**What is required:** Restate the records in full and exactly, with no images included.

(Stored data)
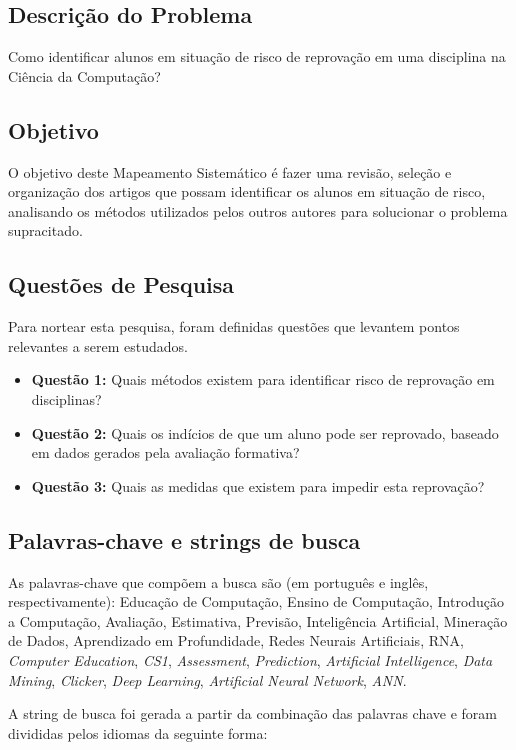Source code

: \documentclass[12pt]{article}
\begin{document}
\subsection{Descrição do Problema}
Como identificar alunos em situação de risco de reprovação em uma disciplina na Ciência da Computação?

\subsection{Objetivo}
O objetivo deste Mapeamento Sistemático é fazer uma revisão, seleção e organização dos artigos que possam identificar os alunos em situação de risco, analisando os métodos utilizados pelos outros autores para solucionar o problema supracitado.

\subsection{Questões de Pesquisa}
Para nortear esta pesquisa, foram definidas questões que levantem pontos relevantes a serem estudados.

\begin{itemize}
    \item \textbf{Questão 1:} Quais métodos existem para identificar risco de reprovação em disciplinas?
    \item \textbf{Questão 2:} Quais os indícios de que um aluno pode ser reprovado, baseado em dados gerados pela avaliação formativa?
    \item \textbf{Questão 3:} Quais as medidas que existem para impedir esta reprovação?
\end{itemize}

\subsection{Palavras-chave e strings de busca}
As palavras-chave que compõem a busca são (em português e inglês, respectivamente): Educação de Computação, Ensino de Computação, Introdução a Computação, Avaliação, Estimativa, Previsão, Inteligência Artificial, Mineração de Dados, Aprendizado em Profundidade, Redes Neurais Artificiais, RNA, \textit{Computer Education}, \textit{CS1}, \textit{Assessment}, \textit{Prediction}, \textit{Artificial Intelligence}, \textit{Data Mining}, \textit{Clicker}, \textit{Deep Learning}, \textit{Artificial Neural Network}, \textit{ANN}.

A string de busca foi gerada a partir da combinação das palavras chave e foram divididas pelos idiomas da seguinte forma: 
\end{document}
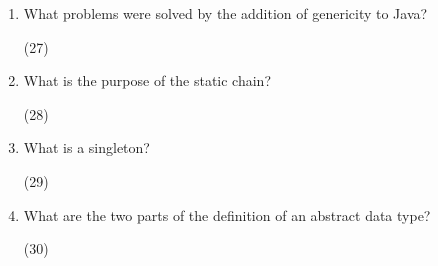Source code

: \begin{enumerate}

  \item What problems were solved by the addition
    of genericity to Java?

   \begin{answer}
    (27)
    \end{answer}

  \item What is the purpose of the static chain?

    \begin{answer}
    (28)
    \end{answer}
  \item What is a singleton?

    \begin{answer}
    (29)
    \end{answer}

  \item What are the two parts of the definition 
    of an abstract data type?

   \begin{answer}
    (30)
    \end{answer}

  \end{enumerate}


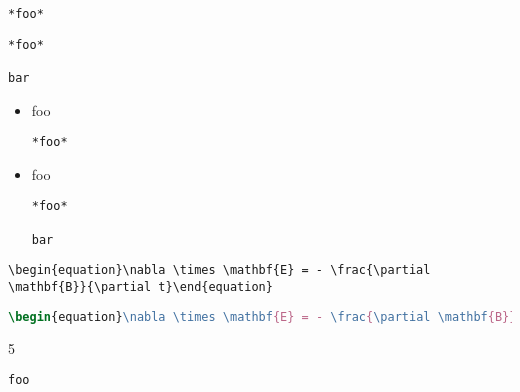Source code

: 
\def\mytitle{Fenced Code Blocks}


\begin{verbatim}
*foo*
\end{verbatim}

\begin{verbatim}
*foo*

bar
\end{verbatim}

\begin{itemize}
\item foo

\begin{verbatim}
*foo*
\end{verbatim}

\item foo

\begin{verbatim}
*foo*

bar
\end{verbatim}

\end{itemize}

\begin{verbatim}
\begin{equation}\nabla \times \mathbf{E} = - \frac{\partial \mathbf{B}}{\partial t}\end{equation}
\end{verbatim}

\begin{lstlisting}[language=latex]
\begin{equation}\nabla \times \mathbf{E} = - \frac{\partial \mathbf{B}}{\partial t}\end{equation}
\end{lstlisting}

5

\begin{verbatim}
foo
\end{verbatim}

**Result for this task:**
Source code

: \documentclass[12pt]{article}
\begin{document}
\subsection{Descrição do Problema}
Como identificar alunos em situação de risco de reprovação em uma disciplina na Ciência da Computação?

\subsection{Objetivo}
O objetivo deste Mapeamento Sistemático é fazer uma revisão, seleção e organização dos artigos que possam identificar os alunos em situação de risco, analisando os métodos utilizados pelos outros autores para solucionar o problema supracitado.

\subsection{Questões de Pesquisa}
Para nortear esta pesquisa, foram definidas questões que levantem pontos relevantes a serem estudados.

\begin{itemize}
    \item \textbf{Questão 1:} Quais métodos existem para identificar risco de reprovação em disciplinas?
    \item \textbf{Questão 2:} Quais os indícios de que um aluno pode ser reprovado, baseado em dados gerados pela avaliação formativa?
    \item \textbf{Questão 3:} Quais as medidas que existem para impedir esta reprovação?
\end{itemize}

\subsection{Palavras-chave e strings de busca}
As palavras-chave que compõem a busca são (em português e inglês, respectivamente): Educação de Computação, Ensino de Computação, Introdução a Computação, Avaliação, Estimativa, Previsão, Inteligência Artificial, Mineração de Dados, Aprendizado em Profundidade, Redes Neurais Artificiais, RNA, \textit{Computer Education}, \textit{CS1}, \textit{Assessment}, \textit{Prediction}, \textit{Artificial Intelligence}, \textit{Data Mining}, \textit{Clicker}, \textit{Deep Learning}, \textit{Artificial Neural Network}, \textit{ANN}.

A string de busca foi gerada a partir da combinação das palavras chave e foram divididas pelos idiomas da seguinte forma: 
\end{document}
Source code

: \begin{enumerate}

  \item What problems were solved by the addition
    of genericity to Java?

   \begin{answer}
    (27)
    \end{answer}

  \item What is the purpose of the static chain?

    \begin{answer}
    (28)
    \end{answer}
  \item What is a singleton?

    \begin{answer}
    (29)
    \end{answer}

  \item What are the two parts of the definition 
    of an abstract data type?

   \begin{answer}
    (30)
    \end{answer}

  \end{enumerate}


Source code

: 
\def\mytitle{Fenced Code Blocks}


\begin{verbatim}
*foo*
\end{verbatim}

\begin{verbatim}
*foo*

bar
\end{verbatim}

\begin{itemize}
\item foo

\begin{verbatim}
*foo*
\end{verbatim}

\item foo

\begin{verbatim}
*foo*

bar
\end{verbatim}

\end{itemize}

\begin{verbatim}
\begin{equation}\nabla \times \mathbf{E} = - \frac{\partial \mathbf{B}}{\partial t}\end{equation}
\end{verbatim}

\begin{lstlisting}[language=latex]
\begin{equation}\nabla \times \mathbf{E} = - \frac{\partial \mathbf{B}}{\partial t}\end{equation}
\end{lstlisting}

5

\begin{verbatim}
foo
\end{verbatim}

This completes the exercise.